Task prompt
Below are records; work out how many of their lines contain "dificuldades" and give only that number.

Supplied information
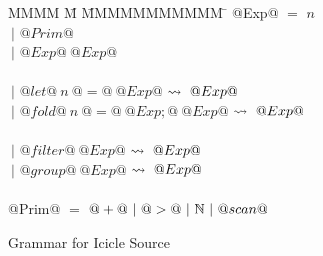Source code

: 
\begin{figure}

\begin{tabbing}
MMMM \= M \= MMMMMMMMMMM \= \kill
@Exp@
    \> $=$  \> $n$ \\
    \> $~|$ \> $@Prim@$ \\
    \> $~|$ \> $@Exp@~@Exp@$ \\
\\
    \> $~|$ \> $@let@~n~@=@~@Exp@$
            \> $\leadsto~@Exp@$ \\
    \> $~|$ \> $@fold@~n~@=@~@Exp;@~@Exp@$
            \> $\leadsto~@Exp@$ \\
\\
    \> $~|$ \> $@filter@~@Exp@$
            \> $\leadsto~@Exp@$ \\
    \> $~|$ \> $@group@~@Exp@$
            \> $\leadsto~@Exp@$ \\
\\
@Prim@
    \> $=$  \> $@+@~|~@>@~|~\mathbb{N}~|~@scan@$ \\
\end{tabbing}


\caption{Grammar for Icicle Source}
\label{fig:source:grammar}
\end{figure}


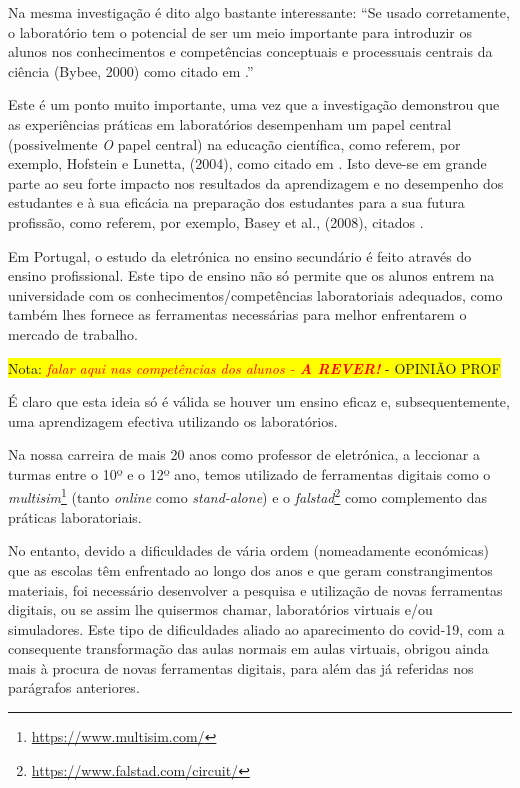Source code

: Na mesma investigação é dito algo bastante interessante: ``Se usado corretamente, o laboratório tem o potencial de ser um meio importante para introduzir os alunos nos conhecimentos e competências conceptuais e processuais centrais da ciência (Bybee, 2000) como citado em \cite{Hofstein}.''

Este é um ponto muito importante, uma vez que a investigação demonstrou que as experiências práticas em laboratórios desempenham um papel central (possivelmente \textit{O} papel central) na educação científica, como referem, por exemplo, Hofstein e Lunetta, (2004), como citado em \cite{BRINSON2015218}. Isto deve-se em grande parte ao seu forte impacto nos resultados da aprendizagem e no desempenho dos estudantes e à sua eficácia na preparação dos estudantes para a sua futura profissão, como referem, por exemplo, Basey et al., (2008), citados \cite{BRINSON2015218}.

Em Portugal, o estudo da eletrónica no ensino secundário é feito através do ensino profissional. Este tipo de ensino não só permite que os alunos entrem na universidade com os conhecimentos/competências laboratoriais adequados, como também lhes fornece as ferramentas necessárias para melhor enfrentarem o mercado de trabalho\cite{anqep}.

\colorbox{yellow}{Nota: \textit{\textcolor{red}{falar aqui nas competências dos alunos - \textbf{ A REVER!}}} - OPINIÃO PROF}

É claro que esta ideia só é válida se houver um ensino eficaz e, subsequentemente, uma aprendizagem efectiva utilizando os laboratórios.

Na nossa carreira de mais 20 anos como professor de eletrónica, a leccionar a turmas entre o 10º e o 12º ano, temos utilizado de ferramentas digitais como o \textit{multisim}\footnote{\url{https://www.multisim.com/}} (tanto \textit{online} como \textit{stand-alone}) e o \textit{falstad}\footnote{\url{https://www.falstad.com/circuit/}} como complemento das práticas laboratoriais.

No entanto, devido a dificuldades de vária ordem (nomeadamente económicas) que as escolas têm enfrentado ao longo dos anos e que geram constrangimentos materiais, foi necessário desenvolver a pesquisa e utilização de novas ferramentas digitais, ou se assim lhe quisermos chamar, laboratórios virtuais e/ou simuladores.
Este tipo de dificuldades aliado ao aparecimento do \acrshort{covid-19}, com a consequente transformação das aulas normais em aulas virtuais, obrigou ainda mais à procura de novas ferramentas digitais, para além das já referidas nos parágrafos anteriores.

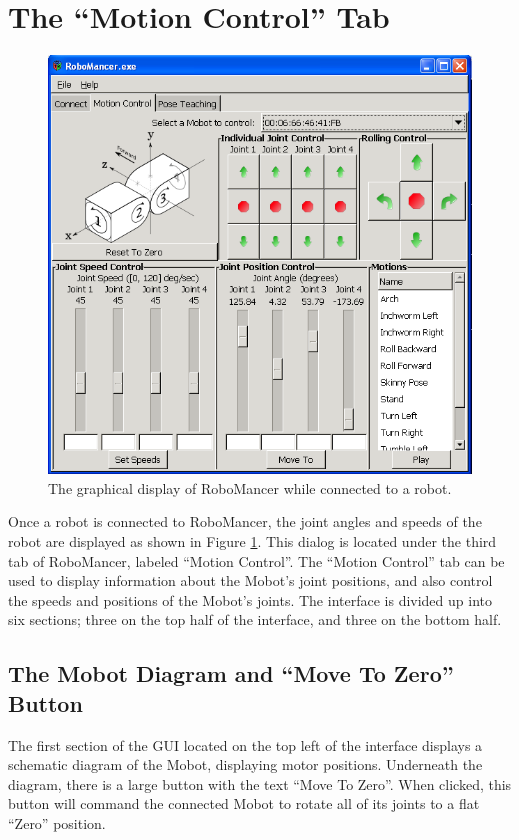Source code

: \documentclass{article}
\begin{document}
\section{ The ``Motion Control'' Tab}
\begin{figure}[H]
\begin{center}
\includegraphics[width=4.5in]{images/robomancer_screenshot5.png}
\end{center}
\caption{\label{fig:shot1_populated.png} The graphical display of RoboMancer
while connected to a robot.}
\end{figure}

Once a robot is connected to RoboMancer, the joint angles and speeds
of the robot are displayed as shown in Figure \ref{fig:shot1_populated.png}.
This dialog is located under the third tab of RoboMancer, labeled 
``Motion Control''.
The ``Motion Control'' tab can be
used to display
information about the Mobot's joint positions, and also control the
speeds and positions of the Mobot's joints. The interface is divided
up into six sections; three on the top half of the interface, and three on 
the bottom half. 

\subsection{The Mobot Diagram and ``Move To Zero'' Button}
The first section of the GUI located on the top left of the interface
displays a schematic diagram of the Mobot, displaying motor positions.
Underneath the diagram, there is a large button with the text 
``Move To Zero''. When clicked, this button will command the connected
Mobot to rotate all of its joints to a flat ``Zero'' position.
\end{document}
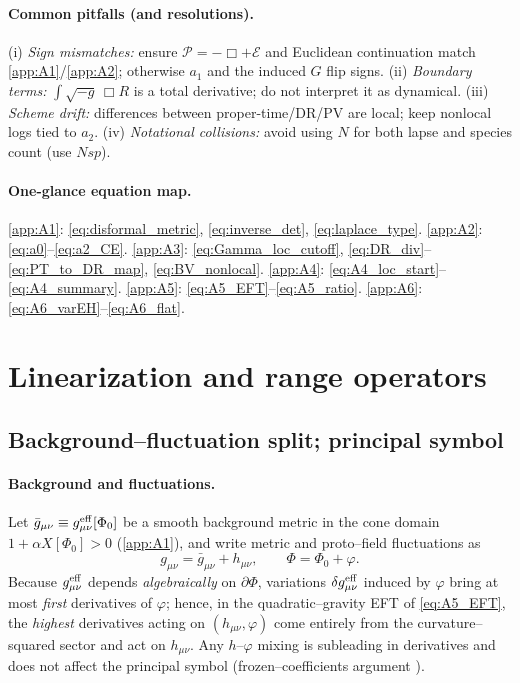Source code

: \documentclass{iopjournal}
\begin{document}
\paragraph{Common pitfalls (and resolutions).}
(i) \emph{Sign mismatches:} ensure $\mathcal{P}=-\Box+\mathcal{E}$ and Euclidean continuation match \cref{app:A1}/\cref{app:A2}; otherwise $a_1$ and the induced $G$ flip signs.
(ii) \emph{Boundary terms:} $\int\!\sqrt{-g}\,\Box R$ is a total derivative; do not interpret it as dynamical.
(iii) \emph{Scheme drift:} differences between proper-time/DR/PV are local; keep nonlocal logs tied to $a_2$.
(iv) \emph{Notational collisions:} avoid using $N$ for both lapse and species count (use $Nsp$).

\paragraph{One-glance equation map.}
\cref{app:A1}: \eqref{eq:disformal_metric}, \eqref{eq:inverse_det}, \eqref{eq:laplace_type}. \quad
\cref{app:A2}: \eqref{eq:a0}–\eqref{eq:a2_CE}. \quad
\cref{app:A3}: \eqref{eq:Gamma_loc_cutoff}, \eqref{eq:DR_div}–\eqref{eq:PT_to_DR_map}, \eqref{eq:BV_nonlocal}. \quad
\cref{app:A4}: \eqref{eq:A4_loc_start}–\eqref{eq:A4_summary}. \quad
\cref{app:A5}: \eqref{eq:A5_EFT}–\eqref{eq:A5_ratio}. \quad
\cref{app:A6}: \eqref{eq:A6_varEH}–\eqref{eq:A6_flat}.


\section{Linearization and range operators}\label{app:B} %
\subsection{Background–fluctuation split; principal symbol}\label{app:B1}

\paragraph{Background and fluctuations.}
Let $\bar g_{\mu\nu}\equiv g^{\rm eff}_{\mu\nu}[\Phi_0]$ be a smooth background metric in the cone domain $1+\alpha X[\Phi_0]>0$ (\cref{app:A1}), and write metric and proto–field fluctuations as
\begin{equation}
g_{\mu\nu}=\bar g_{\mu\nu}+h_{\mu\nu},\qquad
\Phi=\Phi_0+\varphi .
\label{eq:B1_split}
\end{equation}
Because $g^{\rm eff}_{\mu\nu}$ depends \emph{algebraically} on $\partial\Phi$, variations $\delta g^{\rm eff}_{\mu\nu}$ induced by $\varphi$ bring at most \emph{first} derivatives of $\varphi$; hence, in the quadratic–gravity EFT of \eqref{eq:A5_EFT}, the \emph{highest} derivatives acting on $(h_{\mu\nu},\varphi)$ come entirely from the curvature–squared sector and act on $h_{\mu\nu}$. Any $h$–$\varphi$ mixing is subleading in derivatives and does not affect the principal symbol (frozen–coefficients argument \cite{BGV2007,Vassilevich2003}).
\end{document}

Your response
2